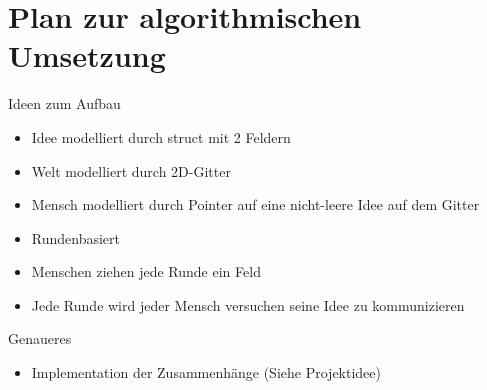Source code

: \section{Plan zur algorithmischen Umsetzung}
\begin{frame}{Ideen zum Aufbau}
	\begin{itemize}[<+->]
		\item Idee modelliert durch struct mit 2 Feldern
		\item Welt modelliert durch 2D-Gitter
		\item Mensch modelliert durch Pointer auf eine nicht-leere Idee auf dem Gitter
		\item Rundenbasiert
		\item Menschen ziehen jede Runde ein Feld
		\item Jede Runde wird jeder Mensch versuchen seine Idee zu kommunizieren
	\end{itemize}		
\end{frame}

\begin{frame}{Genaueres}
	\begin{itemize}[<+->]
		\item Implementation der Zusammenhänge (Siehe Projektidee)
	\end{itemize}
\end{frame}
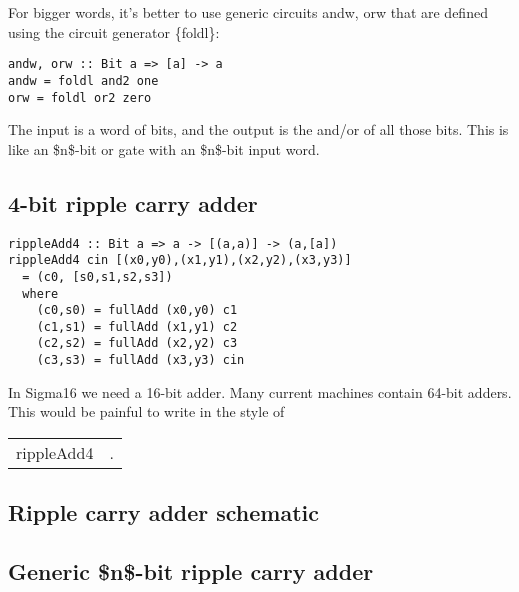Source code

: \documentclass[11pt]{article}
\begin{document}
For bigger words, it's better to use generic circuits andw, orw that
are defined using the circuit generator \{\color{red}foldl\}:

\begin{verbatim}
andw, orw :: Bit a => [a] -> a
andw = foldl and2 one
orw = foldl or2 zero
\end{verbatim}

The input is a word of bits, and the output is the and/or of all those
bits.  This is like an \$n\$-bit or gate with an \$n\$-bit input word.

\subsection{4-bit ripple carry adder}
\label{sec:org71330bc}

\begin{verbatim}
rippleAdd4 :: Bit a => a -> [(a,a)] -> (a,[a])
rippleAdd4 cin [(x0,y0),(x1,y1),(x2,y2),(x3,y3)]
  = (c0, [s0,s1,s2,s3])
  where
    (c0,s0) = fullAdd (x0,y0) c1
    (c1,s1) = fullAdd (x1,y1) c2
    (c2,s2) = fullAdd (x2,y2) c3
    (c3,s3) = fullAdd (x3,y3) cin
\end{verbatim}

In Sigma16 we need a 16-bit adder.  Many current machines contain
64-bit adders.  This would be painful to write in the style of
\begin{center}
\begin{tabular}{ll}
rippleAdd4 & .\\[0pt]
\end{tabular}
\end{center}

\subsection{Ripple carry adder schematic}
\label{sec:org699c1a7}

\subsection{Generic \$n\$-bit ripple carry adder}
\label{sec:orge47eccf}
\end{document}
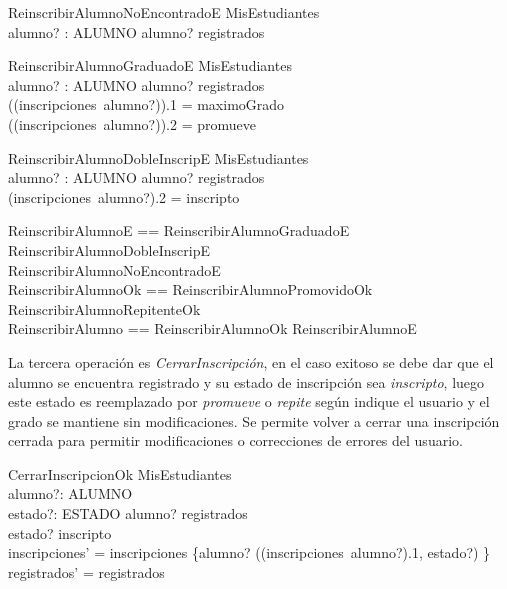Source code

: \documentclass{article}
\begin{document}
\begin{schema}{ReinscribirAlumnoNoEncontradoE}
    \Xi MisEstudiantes \\
    alumno? : ALUMNO
    \where
    alumno? \notin registrados
\end{schema}

\begin{schema}{ReinscribirAlumnoGraduadoE}
    \Xi MisEstudiantes \\
    alumno? : ALUMNO
    \where
    alumno? \in registrados \\
    ((inscripciones~alumno?)).1 = maximoGrado \\
    ((inscripciones~alumno?)).2 = promueve 
\end{schema}

\begin{schema}{ReinscribirAlumnoDobleInscripE}
    \Xi MisEstudiantes \\
    alumno? : ALUMNO
    \where
    alumno? \in registrados \\
    (inscripciones~alumno?).2 = inscripto
\end{schema}

\begin{zed}
    ReinscribirAlumnoE == ReinscribirAlumnoGraduadoE \lor ReinscribirAlumnoDobleInscripE \\
        \lor ReinscribirAlumnoNoEncontradoE \\
    ReinscribirAlumnoOk == ReinscribirAlumnoPromovidoOk \lor ReinscribirAlumnoRepitenteOk \\
    ReinscribirAlumno == ReinscribirAlumnoOk \lor ReinscribirAlumnoE
\end{zed}

La tercera operación es \emph{CerrarInscripción}, en el caso exitoso se debe dar que el alumno se encuentra registrado y su estado de inscripción sea \emph{inscripto}, luego este estado es reemplazado por \emph{promueve} o \emph{repite} según indique el usuario y el grado se mantiene sin modificaciones. Se permite volver a cerrar una inscripción cerrada para permitir modificaciones o correcciones de errores del usuario.

\begin{schema}{CerrarInscripcionOk}
    \Delta MisEstudiantes \\
    alumno?: ALUMNO \\
    estado?: ESTADO
    \where
    alumno? \in registrados \\
    estado? \neq inscripto \\
    inscripciones' = inscripciones \oplus \{alumno? \mapsto ((inscripciones~alumno?).1, estado?) \} \\
    registrados' = registrados
\end{schema}
\end{document}

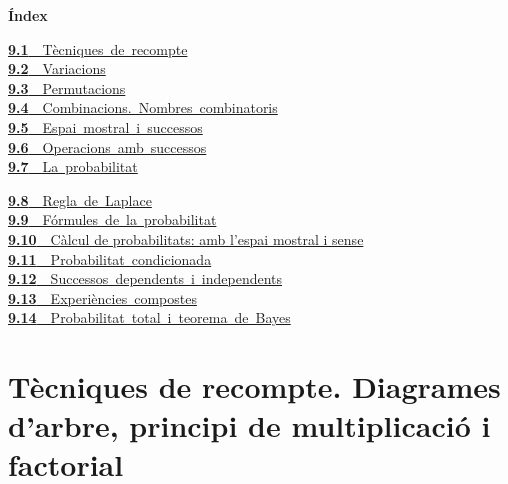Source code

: \documentclass[11pt,a4paper]{article}
\begin{document}
\begin{tcolorbox}[colback=fmsurface,colframe=fmsurface,arc=3mm,left=4mm,right=4mm,top=2mm,bottom=2mm]
\small\textbf{Índex}\par\smallskip
\begin{minipage}[t]{0.49\linewidth}\small \mbox{\hyperlink{sec1}{\textbf{\color{fmgreen}9.1}\ \ Tècniques de recompte}}\\[3pt]
\mbox{\hyperlink{sec2}{\textbf{\color{fmgreen}9.2}\ \ Variacions}}\\[3pt]
\mbox{\hyperlink{sec3}{\textbf{\color{fmgreen}9.3}\ \ Permutacions}}\\[3pt]
\mbox{\hyperlink{sec4}{\textbf{\color{fmgreen}9.4}\ \ Combinacions. Nombres combinatoris}}\\[3pt]
\mbox{\hyperlink{sec5}{\textbf{\color{fmgreen}9.5}\ \ Espai mostral i successos}}\\[3pt]
\mbox{\hyperlink{sec6}{\textbf{\color{fmgreen}9.6}\ \ Operacions amb successos}}\\[3pt]
\mbox{\hyperlink{sec7}{\textbf{\color{fmgreen}9.7}\ \ La probabilitat}}\\[3pt]\end{minipage}\hfill\begin{minipage}[t]{0.49\linewidth}\small \mbox{\hyperlink{sec8}{\textbf{\color{fmgreen}9.8}\ \ Regla de Laplace}}\\[3pt]
\mbox{\hyperlink{sec9}{\textbf{\color{fmgreen}9.9}\ \ Fórmules de la probabilitat}}\\[3pt]
\hyperlink{sec10}{\textbf{\color{fmgreen}9.10}\ \ Càlcul de probabilitats: amb l'espai mostral i sense}\\[3pt]
\mbox{\hyperlink{sec11}{\textbf{\color{fmgreen}9.11}\ \ Probabilitat condicionada}}\\[3pt]
\mbox{\hyperlink{sec12}{\textbf{\color{fmgreen}9.12}\ \ Successos dependents i independents}}\\[3pt]
\mbox{\hyperlink{sec13}{\textbf{\color{fmgreen}9.13}\ \ Experiències compostes}}\\[3pt]
\mbox{\hyperlink{sec14}{\textbf{\color{fmgreen}9.14}\ \ Probabilitat total i teorema de Bayes}}\\[3pt]\end{minipage}
\end{tcolorbox}

\Needspace{6.2cm}
\section{Tècniques de recompte. Diagrames d'arbre, principi de multiplicació i factorial}\hypertarget{sec1}{}
\end{document}
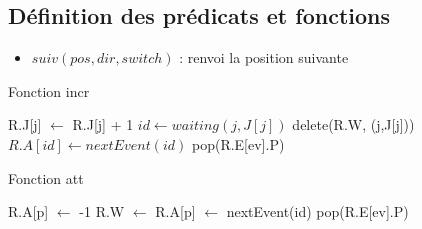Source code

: \documentclass[12pt]{article}
\begin{document}
\subsection{Définition des prédicats et fonctions}

\begin{itemize}
    \item $suiv(pos, dir, switch)$ : renvoi la position suivante 
\end{itemize}

\iffalse
\begin{algorithm}
\caption{Fonction incr}
    \begin{algorithmic}[1]
         
            \State R.J[j] $\gets$ R.J[j] + 1
            \State $id \gets waiting(j,J[j])$ 
                \State delete(R.W, (j,J[j])) 
                \State $R.A[id] \gets nextEvent(id)$  
            \EndIf
            \State pop(R.E[ev].P) 
        \EndFunction
    \end{algorithmic}
\end{algorithm}


\begin{algorithm}
    \caption{Fonction att}
        \begin{algorithmic}[2]
         
                \State R.A[p] $\gets$ -1
                \State R.W $\gets$  
            \Else {}
                \State R.A[p] $\gets$ nextEvent(id)
            \EndIf
            \State pop(R.E[ev].P) 
        \EndFunction
    \end{algorithmic}
\end{algorithm}
\end{document}
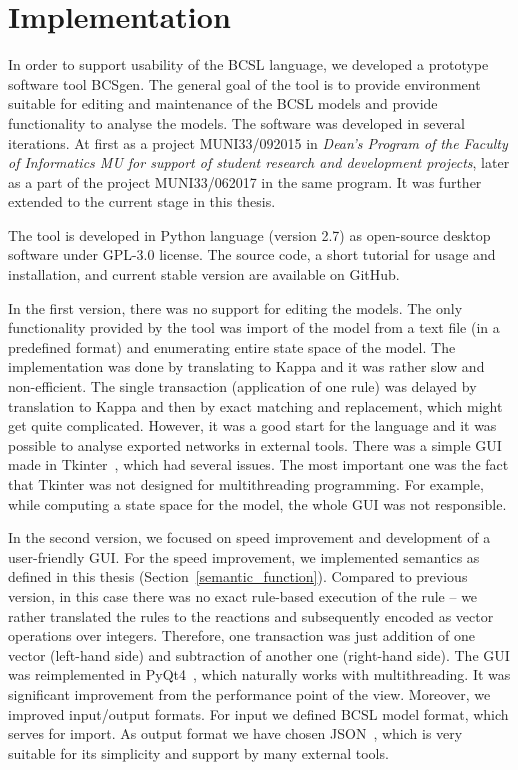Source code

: \documentclass[12pt, twoside]{fithesis2} %
\begin{document}
\chapter{Implementation}
\label{implementation}

In order to support usability of the BCSL language, we developed a prototype software tool BCSgen. The general goal of the tool is to provide environment suitable for editing and maintenance of the BCSL models and provide functionality to analyse the models. The software was developed in several iterations. At first as a project MUNI33/092015 in \emph{Dean's Program of the Faculty of Informatics MU for support of student research and development projects}, later as a part of the project MUNI33/062017 in the same program. It was further extended to the current stage in this thesis.

The tool is developed in Python language (version 2.7) as open-source desktop software under GPL-3.0 license. The source code, a short tutorial for usage and installation, and current stable version are available on GitHub\footnotemark[1].

In the first version, there was no support for editing the models. The only functionality provided by the tool was import of the model from a text file (in a predefined format) and enumerating entire state space of the model. The implementation was done by translating to Kappa and it was rather slow and non-efficient. The single transaction (application of one rule) was delayed by translation to Kappa and then by exact matching and replacement, which might get quite complicated. However, it was a good start for the language and it was possible to analyse exported networks in external tools. There was a simple GUI made in Tkinter~\cite{Tkinter}, which had several issues. The most important one was the fact that Tkinter was not designed for multithreading programming. For example, while computing a state space for the model, the whole GUI was not responsible.

In the second version, we focused on speed improvement and development of a user-friendly GUI. For the speed improvement, we implemented semantics as defined in this thesis (Section~\ref{semantic_function}). Compared to previous version, in this case there was no exact rule-based execution of the rule -- we rather translated the rules to the reactions and subsequently encoded as vector operations over integers. Therefore, one transaction was just addition of one vector (left-hand side) and subtraction of another one (right-hand side). The GUI was reimplemented in PyQt4~\cite{summerfield2007rapid}, which naturally works with multithreading. It was significant improvement from the performance point of the view. Moreover, we improved input/output formats. For input we defined BCSL model format, which serves for import. As output format we have chosen JSON~\cite{json}, which is very suitable for its simplicity and support by many external tools.
\end{document}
==============================
### [EXERCISE PROMPT]
Spot the lines above that mention "output" and copy them.

### [ANSWER SECTION]
The input is a word of bits, and the output is the and/or of all those
In the second version, we focused on speed improvement and development of a user-friendly GUI. For the speed improvement, we implemented semantics as defined in this thesis (Section~\ref{semantic_function}). Compared to previous version, in this case there was no exact rule-based execution of the rule -- we rather translated the rules to the reactions and subsequently encoded as vector operations over integers. Therefore, one transaction was just addition of one vector (left-hand side) and subtraction of another one (right-hand side). The GUI was reimplemented in PyQt4~\cite{summerfield2007rapid}, which naturally works with multithreading. It was significant improvement from the performance point of the view. Moreover, we improved input/output formats. For input we defined BCSL model format, which serves for import. As output format we have chosen JSON~\cite{json}, which is very suitable for its simplicity and support by many external tools.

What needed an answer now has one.